2. Programmatic buying (via DSPs)

Programmatic buying automates ad buying across thousands of websites and apps. You use a DSP (demand-side platform) to set bidding rules, targeting, pacing, and optimization logic.

  • Best for: Display, native, video, audio, and CTV media buying at scale
  • Pros: Scalable, efficient, real-time bidding and optimization
  • Cons: Requires active management, risk of low-quality inventory without guardrails
  • Popular platforms: The Trade Desk, Google DV360, Amazon DSP, MediaMath

3. Programmatic direct and private marketplaces (PMPs)

These offer a hybrid model: buyers can reserve premium inventory with fixed pricing through a DSP, without going through open auction bidding.

  • Best for: High-quality publishers, brand-safe inventory, custom deals
  • Pros: More control and transparency than open exchange
  • Cons: Typically higher CPMs, limited scale
  • Tools used: Same DSPs as above, with private deal IDs or direct negotiations layered in

4. Self-serve platforms (for search, social, and video)

These platforms offer direct access to major ad networks—no middleman required. You set up, launch, and manage everything through the platform’s UI.

  • Best for: Paid search, paid social, in-app ads, performance marketing
  • Pros: Granular control, strong native tools, quick setup
  • Cons: Walled gardens and limited visibility into outside-channel impact
  • Popular platforms:

5. Retail media buying (for commerce-focused buying)

Retailers like Amazon and Walmart now offer their own ad ecosystems.
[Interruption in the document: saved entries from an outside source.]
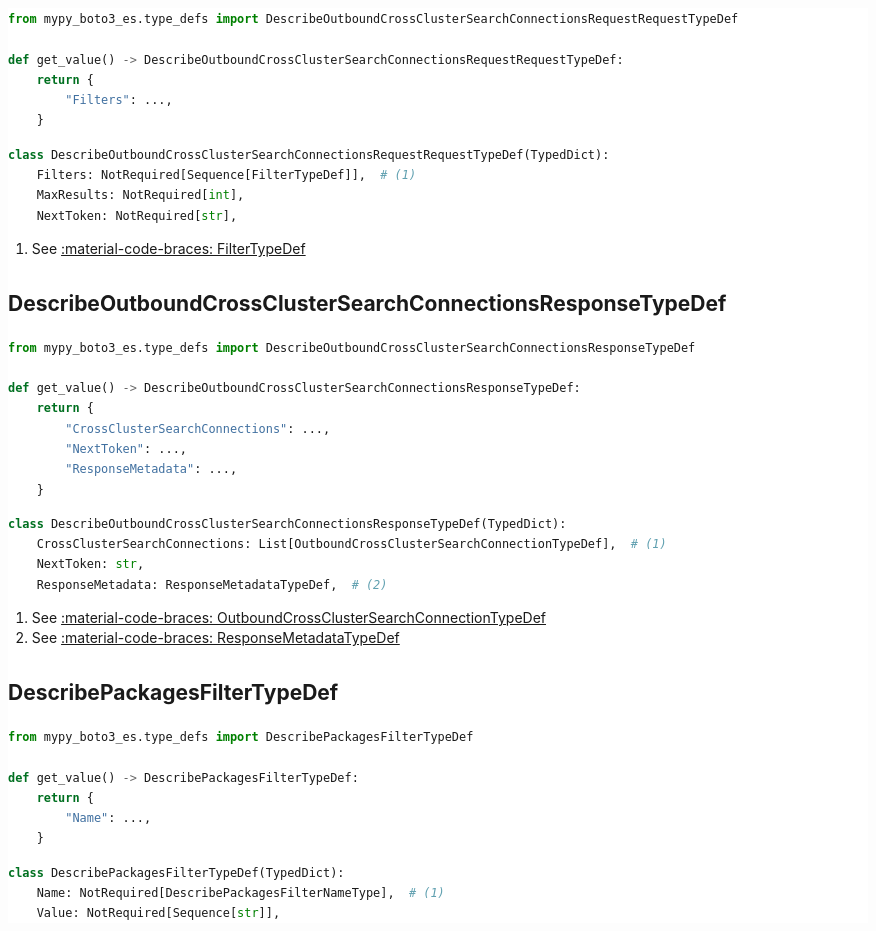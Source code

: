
 ```python title="Usage Example"
from mypy_boto3_es.type_defs import DescribeOutboundCrossClusterSearchConnectionsRequestRequestTypeDef

def get_value() -> DescribeOutboundCrossClusterSearchConnectionsRequestRequestTypeDef:
    return {
        "Filters": ...,
    }
```

```python title="Definition"
class DescribeOutboundCrossClusterSearchConnectionsRequestRequestTypeDef(TypedDict):
    Filters: NotRequired[Sequence[FilterTypeDef]],  # (1)
    MaxResults: NotRequired[int],
    NextToken: NotRequired[str],
```

1. See [:material-code-braces: FilterTypeDef](./type_defs.md#filtertypedef) 
## DescribeOutboundCrossClusterSearchConnectionsResponseTypeDef

```python title="Usage Example"
from mypy_boto3_es.type_defs import DescribeOutboundCrossClusterSearchConnectionsResponseTypeDef

def get_value() -> DescribeOutboundCrossClusterSearchConnectionsResponseTypeDef:
    return {
        "CrossClusterSearchConnections": ...,
        "NextToken": ...,
        "ResponseMetadata": ...,
    }
```

```python title="Definition"
class DescribeOutboundCrossClusterSearchConnectionsResponseTypeDef(TypedDict):
    CrossClusterSearchConnections: List[OutboundCrossClusterSearchConnectionTypeDef],  # (1)
    NextToken: str,
    ResponseMetadata: ResponseMetadataTypeDef,  # (2)
```

1. See [:material-code-braces: OutboundCrossClusterSearchConnectionTypeDef](./type_defs.md#outboundcrossclustersearchconnectiontypedef) 
2. See [:material-code-braces: ResponseMetadataTypeDef](./type_defs.md#responsemetadatatypedef) 
## DescribePackagesFilterTypeDef

```python title="Usage Example"
from mypy_boto3_es.type_defs import DescribePackagesFilterTypeDef

def get_value() -> DescribePackagesFilterTypeDef:
    return {
        "Name": ...,
    }
```

```python title="Definition"
class DescribePackagesFilterTypeDef(TypedDict):
    Name: NotRequired[DescribePackagesFilterNameType],  # (1)
    Value: NotRequired[Sequence[str]],
```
The retail media networks (RMN) are important for brands that want to show up near the point of purchase.

  • Best for: Ecommerce brands, product promotions, lower-funnel conversion
  • Pros: Strong shopper intent, closed-loop attribution
  • Cons: Higher competition, limited transparency into algorithmic preferences
  • Platforms: Amazon Ads, Walmart Connect, Target Roundel, Instacart Ads

Key stages of the media buying process

Media buying follows a structured process, but in practice, it’s fast-moving, high-pressure, and packed with variables. It typically kicks in after media planning is complete: after defining the campaign goals, target audience, budget, and channel mix, it’s time to execute the plan.

1. Confirm campaign goals and targeting requirements

Start by aligning with the media planning team (or strategy lead) on the final campaign objectives. These might include:

  • Increasing awareness (impressions, reach)
  • Driving traffic or engagement (CTR, sessions)
  • Generating leads or sales (conversions, revenue)
  • Lifting brand perception or recall (survey data or proxies)
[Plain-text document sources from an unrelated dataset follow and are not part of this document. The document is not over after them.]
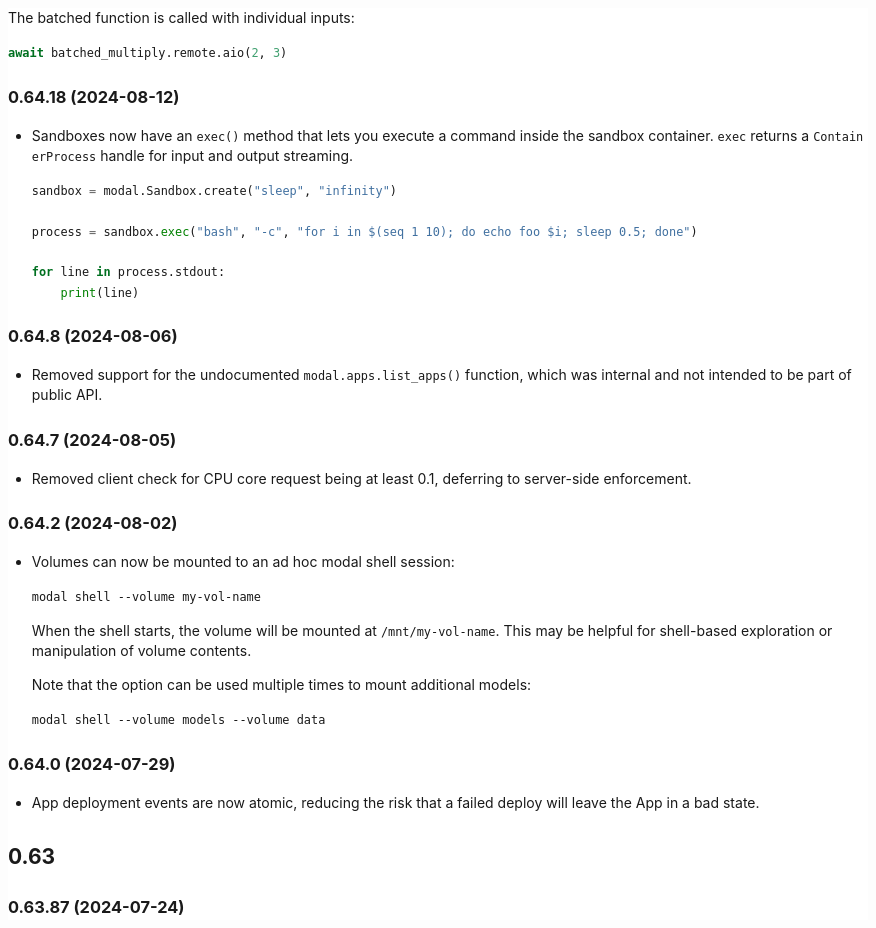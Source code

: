   The batched function is called with individual inputs:

  ```python
  await batched_multiply.remote.aio(2, 3)
  ```

### 0.64.18 (2024-08-12)

- Sandboxes now have an `exec()` method that lets you execute a command inside the sandbox container. `exec` returns a `ContainerProcess` handle for input and output streaming.

  ```python
  sandbox = modal.Sandbox.create("sleep", "infinity")

  process = sandbox.exec("bash", "-c", "for i in $(seq 1 10); do echo foo $i; sleep 0.5; done")

  for line in process.stdout:
      print(line)
  ```

### 0.64.8 (2024-08-06)

- Removed support for the undocumented `modal.apps.list_apps()` function, which was internal and not intended to be part of public API.

### 0.64.7 (2024-08-05)

- Removed client check for CPU core request being at least 0.1, deferring to server-side enforcement.

### 0.64.2 (2024-08-02)

- Volumes can now be mounted to an ad hoc modal shell session:

  ```
  modal shell --volume my-vol-name
  ```

  When the shell starts, the volume will be mounted at `/mnt/my-vol-name`. This may be helpful for shell-based exploration or manipulation of volume contents.

  Note that the option can be used multiple times to mount additional models:

  ```
  modal shell --volume models --volume data
  ```

### 0.64.0 (2024-07-29)

- App deployment events are now atomic, reducing the risk that a failed deploy will leave the App in a bad state.

## 0.63

### 0.63.87 (2024-07-24)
Next, lock in your audience criteria: age, gender, location, behaviors, device types, or intent signals. Make sure the targeting logic is consistent across platforms to avoid mismatched delivery.

Pro tip: Double-check tracking setup like pixels, UTMs, and conversion events before proceeding. Misaligned measurement can kill optimization later.

2. Select the right media channels and formats

Not every channel fits every objective. Depending on your industry, you’ll need to map each goal to the right combination of formats and platforms. For example:

  • Awareness: Display, CTV, YouTube, OOH
  • Engagement: Social video, interactive formats, native
  • Acquisition: Search, retargeting, affiliate, paid social

Prioritize full-funnel optimization by balancing upper- and lower-funnel efforts. 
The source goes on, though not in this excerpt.